→ Exercise directions: Transcribe the entries exactly as given and skip whatever images they hold.

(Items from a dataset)
# # # #
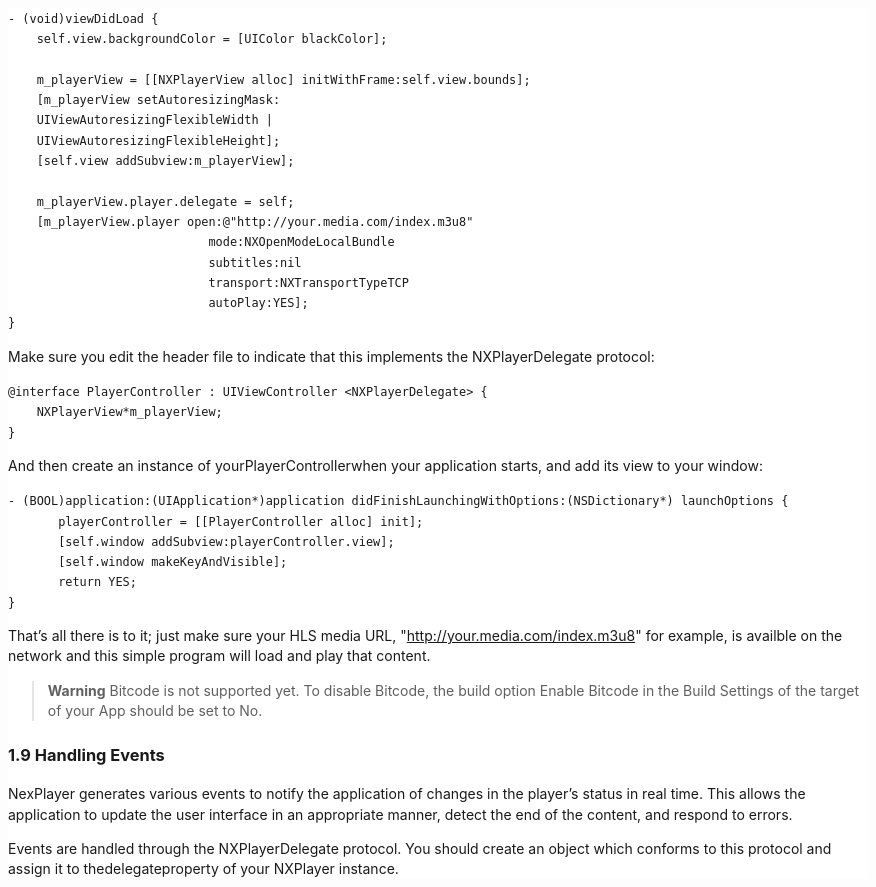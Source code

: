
 ```objc
- (void)viewDidLoad {
	self.view.backgroundColor = [UIColor blackColor];
	
	m_playerView = [[NXPlayerView alloc] initWithFrame:self.view.bounds];
	[m_playerView setAutoresizingMask:
	UIViewAutoresizingFlexibleWidth |
	UIViewAutoresizingFlexibleHeight];
	[self.view addSubview:m_playerView];
	
	m_playerView.player.delegate = self;
	[m_playerView.player open:@"http://your.media.com/index.m3u8"
							mode:NXOpenModeLocalBundle
							subtitles:nil
							transport:NXTransportTypeTCP
							autoPlay:YES];
}
```


Make sure you edit the header file to indicate that this implements the NXPlayerDelegate protocol:

```objc
@interface PlayerController : UIViewController <NXPlayerDelegate> {
	NXPlayerView*m_playerView;
}
```

And then create an instance of yourPlayerControllerwhen your application starts, and add its view to your
window:

```objc
- (BOOL)application:(UIApplication*)application didFinishLaunchingWithOptions:(NSDictionary*) launchOptions {
       playerController = [[PlayerController alloc] init];
       [self.window addSubview:playerController.view];
       [self.window makeKeyAndVisible];
       return YES;
}
```

That’s all there is to it; just make sure your HLS media URL, "http://your.media.com/index.m3u8" for example, is availble on the network and this simple program will load and play that content.

> **Warning** Bitcode is not supported yet. To disable Bitcode, the build option Enable Bitcode in the Build Settings of the target of your App should be set to No.

### 1.9 Handling Events

NexPlayer generates various events to notify the application of changes in the player’s status in real time. This allows the application to update the user interface in an appropriate manner, detect the end of the content, and respond to errors.

Events are handled through the NXPlayerDelegate protocol. You should create an object which conforms to this
protocol and assign it to thedelegateproperty of your NXPlayer instance.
# # # #
→ Output below:
Source code

:
 ```objc
- (void)viewDidLoad {
	self.view.backgroundColor = [UIColor blackColor];
	
	m_playerView = [[NXPlayerView alloc] initWithFrame:self.view.bounds];
	[m_playerView setAutoresizingMask:
	UIViewAutoresizingFlexibleWidth |
	UIViewAutoresizingFlexibleHeight];
	[self.view addSubview:m_playerView];
	
	m_playerView.player.delegate = self;
	[m_playerView.player open:@"http://your.media.com/index.m3u8"
							mode:NXOpenModeLocalBundle
							subtitles:nil
							transport:NXTransportTypeTCP
							autoPlay:YES];
}
```


Make sure you edit the header file to indicate that this implements the NXPlayerDelegate protocol:

```objc
@interface PlayerController : UIViewController <NXPlayerDelegate> {
	NXPlayerView*m_playerView;
}
```

And then create an instance of yourPlayerControllerwhen your application starts, and add its view to your
window:

```objc
- (BOOL)application:(UIApplication*)application didFinishLaunchingWithOptions:(NSDictionary*) launchOptions {
       playerController = [[PlayerController alloc] init];
       [self.window addSubview:playerController.view];
       [self.window makeKeyAndVisible];
       return YES;
}
```

That’s all there is to it; just make sure your HLS media URL, "http://your.media.com/index.m3u8" for example, is availble on the network and this simple program will load and play that content.

> **Warning** Bitcode is not supported yet. To disable Bitcode, the build option Enable Bitcode in the Build Settings of the target of your App should be set to No.

### 1.9 Handling Events

NexPlayer generates various events to notify the application of changes in the player’s status in real time. This allows the application to update the user interface in an appropriate manner, detect the end of the content, and respond to errors.

Events are handled through the NXPlayerDelegate protocol. You should create an object which conforms to this
protocol and assign it to thedelegateproperty of your NXPlayer instance.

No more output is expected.